Let’s take into account the very best strategy. We may calculate the sum of income and new customers and goal to maximise it. Nonetheless, since income is, on common, 1000 instances increased, the outcomes could be skewed towards maximizing income. To make the metrics extra comparable, we are able to normalize each income and customers primarily based on their whole sums. Then, we are able to outline the target operate as a weighted sum of those ratios. I might use equal weights (0.5) for each metrics, however you’ll be able to modify the weights to offer extra worth to one among them.
# outline the issue
problem_v4 = LpProblem("Marketing_campaign_v2", LpMaximize)# resolution variables
segments = vary(df.form[0])
chosen = LpVariable.dicts("Chosen", segments, cat="Binary")
# goal Perform
problem_v4 += (
0.5 * lpSum(
chosen[i] * df['revenue'].values[i] / df['revenue'].sum()
for i in segments
)
+ 0.5 * lpSum(
chosen[i] * df['users'].values[i] / df['users'].sum()
for i in segments
)
)
# constraints
problem_v4 += lpSum(
chosen[i] * df['marketing_spending'].values[i]
for i in segments
) <= 30 * 10**6
# run the optimisation
problem_v4.clear up()
df['selected'] = checklist(map(lambda x: x.worth(), chosen.values()))
We obtained the optimum goal operate worth of 0.6131, with income at $104.36M and 136.37K new customers.
That’s it! We’ve realized how you can use integer programming to unravel numerous optimisation issues.
You could find the complete code on GitHub.

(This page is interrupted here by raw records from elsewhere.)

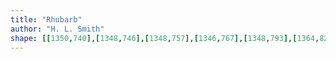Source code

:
 ```yaml
---
title: "Rhubarb"
author: "H. L. Smith"
shape: [[1350,740],[1348,746],[1348,757],[1346,767],[1348,793],[1364,826],[1379,851],[1382,865],[1382,945],[1385,1042],[1386,1170],[1388,1216],[1388,1277],[1391,1372],[1391,1452],[1393,1504],[1393,1523],[1391,1537],[1392,1540],[1397,1544],[1414,1546],[1440,1546],[1464,1543],[1472,1539],[1474,1529],[1473,1515],[1475,1474],[1473,1411],[1475,1303],[1474,1257],[1476,1228],[1476,1035],[1478,894],[1476,869],[1477,818],[1476,812],[1470,803],[1452,786],[1439,769],[1426,757],[1419,754],[1414,754],[1398,760],[1372,760],[1364,757],[1360,753],[1353,740]]
---
```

On this article, we explored totally different strategies for fixing the knapsack drawback and its analogues in product analytics.
- We started with a brute-force strategy however rapidly realized it will take an unreasonable period of time.
- Subsequent, we tried utilizing widespread sense by naively choosing the top-performing segments, however this strategy yielded incorrect outcomes.
- Lastly, we turned to Integer Programming, studying how you can translate our product duties into optimization fashions and clear up them successfully.
With this, I hope you’ve gained one other invaluable analytical software on your toolkit.
Thank you a large number for studying this text. I hope this text was insightful for you. In case you have any follow-up questions or feedback, please depart them within the feedback part.
All the photographs are produced by the creator until in any other case said.